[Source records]

- - - - -

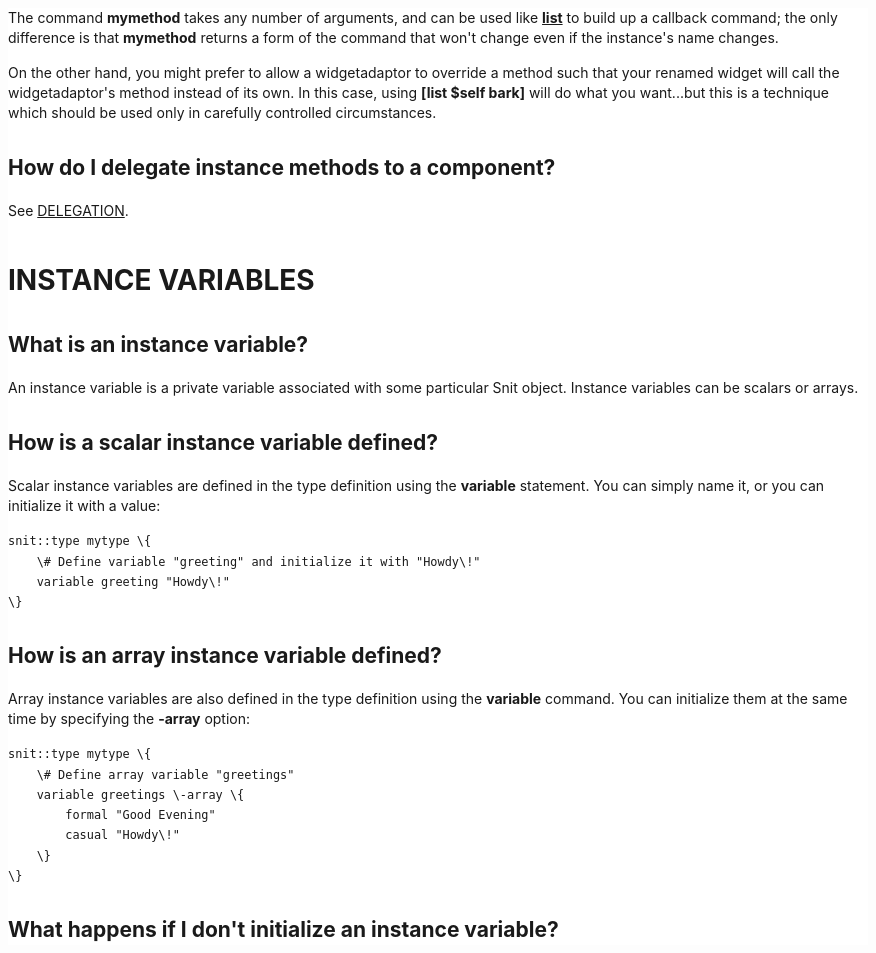 The command __mymethod__ takes any number of arguments, and can be used like
__[list](\.\./\.\./\.\./\.\./index\.md\#list)__ to build up a callback command;
the only difference is that __mymethod__ returns a form of the command that
won't change even if the instance's name changes\.

On the other hand, you might prefer to allow a widgetadaptor to override a
method such that your renamed widget will call the widgetadaptor's method
instead of its own\. In this case, using __\[list $self bark\]__ will do what
you want\.\.\.but this is a technique which should be used only in carefully
controlled circumstances\.

## <a name='subsection40'></a>How do I delegate instance methods to a component?

See [DELEGATION](#section16)\.

# <a name='section6'></a>INSTANCE VARIABLES

## <a name='subsection41'></a>What is an instance variable?

An instance variable is a private variable associated with some particular Snit
object\. Instance variables can be scalars or arrays\.

## <a name='subsection42'></a>How is a scalar instance variable defined?

Scalar instance variables are defined in the type definition using the
__variable__ statement\. You can simply name it, or you can initialize it
with a value:

    snit::type mytype \{
        \# Define variable "greeting" and initialize it with "Howdy\!"
        variable greeting "Howdy\!"
    \}

## <a name='subsection43'></a>How is an array instance variable defined?

Array instance variables are also defined in the type definition using the
__variable__ command\. You can initialize them at the same time by specifying
the __\-array__ option:

    snit::type mytype \{
        \# Define array variable "greetings"
        variable greetings \-array \{
            formal "Good Evening"
            casual "Howdy\!"
        \}
    \}

## <a name='subsection44'></a>What happens if I don't initialize an instance variable?


[//000000001]: # (snitfaq \- Snit's Not Incr Tcl, OO system)
[//000000002]: # (Generated from file 'snitfaq\.man' by tcllib/doctools with format 'markdown')
[//000000003]: # (Copyright &copy; 2003\-2006, by William H\. Duquette)
[//000000004]: # (snitfaq\(n\) 2\.2 tcllib "Snit's Not Incr Tcl, OO system")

- - - - -

◆ Task item: The reply must contain every entry above, exactly as written, and none of the pictures.

◆ Solution to this task:
 The command __mymethod__ takes any number of arguments, and can be used like
__[list](\.\./\.\./\.\./\.\./index\.md\#list)__ to build up a callback command;
the only difference is that __mymethod__ returns a form of the command that
won't change even if the instance's name changes\.

On the other hand, you might prefer to allow a widgetadaptor to override a
method such that your renamed widget will call the widgetadaptor's method
instead of its own\. In this case, using __\[list $self bark\]__ will do what
you want\.\.\.but this is a technique which should be used only in carefully
controlled circumstances\.

## <a name='subsection40'></a>How do I delegate instance methods to a component?

See [DELEGATION](#section16)\.

# <a name='section6'></a>INSTANCE VARIABLES

## <a name='subsection41'></a>What is an instance variable?

An instance variable is a private variable associated with some particular Snit
object\. Instance variables can be scalars or arrays\.

## <a name='subsection42'></a>How is a scalar instance variable defined?

Scalar instance variables are defined in the type definition using the
__variable__ statement\. You can simply name it, or you can initialize it
with a value:

    snit::type mytype \{
        \# Define variable "greeting" and initialize it with "Howdy\!"
        variable greeting "Howdy\!"
    \}

## <a name='subsection43'></a>How is an array instance variable defined?

Array instance variables are also defined in the type definition using the
__variable__ command\. You can initialize them at the same time by specifying
the __\-array__ option:

    snit::type mytype \{
        \# Define array variable "greetings"
        variable greetings \-array \{
            formal "Good Evening"
            casual "Howdy\!"
        \}
    \}

## <a name='subsection44'></a>What happens if I don't initialize an instance variable?


[//000000001]: # (snitfaq \- Snit's Not Incr Tcl, OO system)
[//000000002]: # (Generated from file 'snitfaq\.man' by tcllib/doctools with format 'markdown')
[//000000003]: # (Copyright &copy; 2003\-2006, by William H\. Duquette)
[//000000004]: # (snitfaq\(n\) 2\.2 tcllib "Snit's Not Incr Tcl, OO system")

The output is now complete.